The strand opens tonight with another world premiere. Europa (1931), a twelve-minute anti-fascist experimental film, was seized by the Nazis sometime after 1938 and was believed to have been lost forever until it was rediscovered in Germany’s Bundesfilmarchiv in 2019. Polish artists Stefan and Franciszka Themerson—the former was a writer and photographer; the latter was a painter, designer, and illustrator—borrowed a camera to shoot their adaptation of Anatol Stern’s 1925 futurist poem in the room they shared in Warsaw. Stern himself approved.

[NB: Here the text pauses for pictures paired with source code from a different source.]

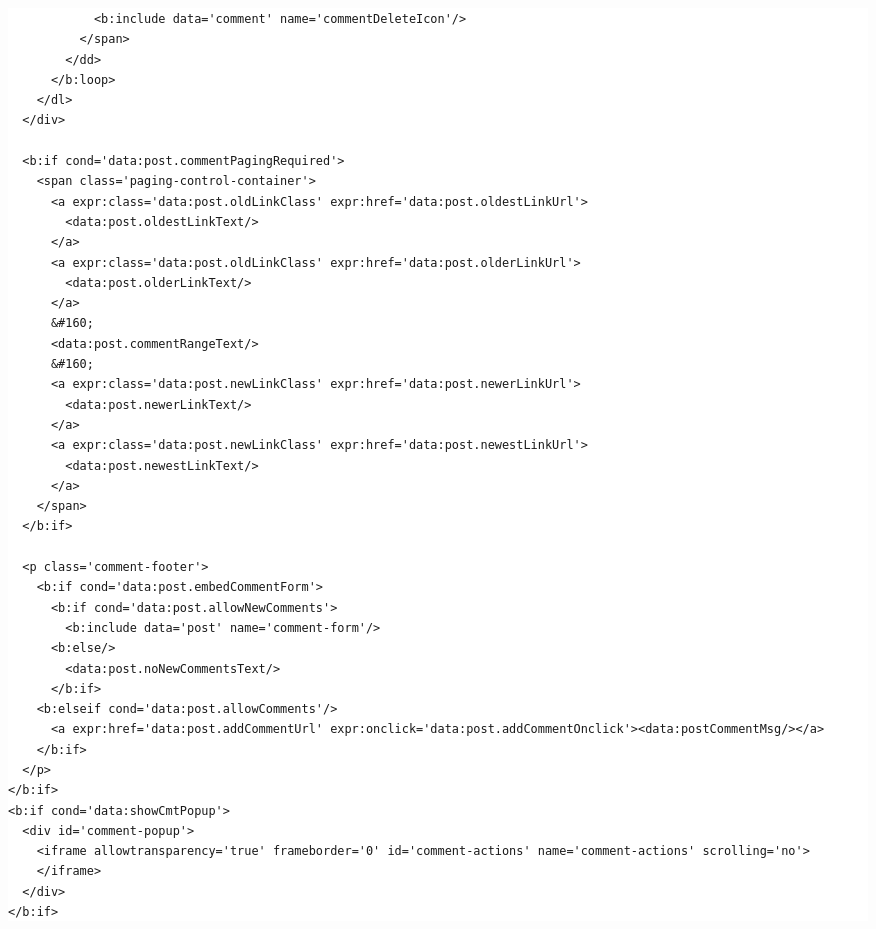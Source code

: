                 <b:include data='comment' name='commentDeleteIcon'/>
              </span>
            </dd>
          </b:loop>
        </dl>
      </div>

      <b:if cond='data:post.commentPagingRequired'>
        <span class='paging-control-container'>
          <a expr:class='data:post.oldLinkClass' expr:href='data:post.oldestLinkUrl'>
            <data:post.oldestLinkText/>
          </a>
          <a expr:class='data:post.oldLinkClass' expr:href='data:post.olderLinkUrl'>
            <data:post.olderLinkText/>
          </a>
          &#160;
          <data:post.commentRangeText/>
          &#160;
          <a expr:class='data:post.newLinkClass' expr:href='data:post.newerLinkUrl'>
            <data:post.newerLinkText/>
          </a>
          <a expr:class='data:post.newLinkClass' expr:href='data:post.newestLinkUrl'>
            <data:post.newestLinkText/>
          </a>
        </span>
      </b:if>

      <p class='comment-footer'>
        <b:if cond='data:post.embedCommentForm'>
          <b:if cond='data:post.allowNewComments'>
            <b:include data='post' name='comment-form'/>
          <b:else/>
            <data:post.noNewCommentsText/>
          </b:if>
        <b:elseif cond='data:post.allowComments'/>
          <a expr:href='data:post.addCommentUrl' expr:onclick='data:post.addCommentOnclick'><data:postCommentMsg/></a>
        </b:if>
      </p>
    </b:if>
    <b:if cond='data:showCmtPopup'>
      <div id='comment-popup'>
        <iframe allowtransparency='true' frameborder='0' id='comment-actions' name='comment-actions' scrolling='no'>
        </iframe>
      </div>
    </b:if>

  </div>
</b:includable>
    <b:includable id='feedLinks'>
  <b:if cond='data:blog.pageType != &quot;item&quot;'> 
    <b:if cond='data:feedLinks'>
      <div class='blog-feeds'>
        <b:include data='feedLinks' name='feedLinksBody'/>
      </div>
    </b:if>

Telling the story behind the film’s making, loss, rediscovery, and restoration in the Independent, Pamela Hutchinson notes that Europa “uses graphic imagery to convey the horror of creeping fascism across the continent: a suited man gorging on rare meat, another swallowing newsprint. There are extreme, polarized closeups, screams of terror, photographic collages, a beating heart shown in X-ray, a crucifixion, and a First World War trench, punches and gunshots. Film threads through a camera, while fast edits evoke the tension of living in a climate of fear and hatred.” The Themersons’ niece, critic and curator Jasia Reichardt, will give a talk in London tonight and sums up the film succinctly: “Europe eats itself.”

The Treasures program will also present a newly remastered 4K restoration of Naked (1993), which kicks off a month-long Mike Leigh season at BFI Southbank. In the run-up to tonight’s presentation of the new restoration of Michael Powell and Emeric Pressburger’s I Know Where I’m Going (1945), Sight & Sound has republished Kevin Gough-Yates’s December 1995 profile of Pressburger, the too-often-overlooked Archers partner. Other highlights include screenings of Sarah Maldoror’s Sambizanga (1972) and Carol Reed’s Oliver! (1968). There will also be a presentation of The Outsiders: The Complete Novel featuring a live Zoom Q&A with Francis Ford Coppola, who will talk about what was cut from his original 1983 adaptation of S. E. Hinton’s beloved novel—and is now back in.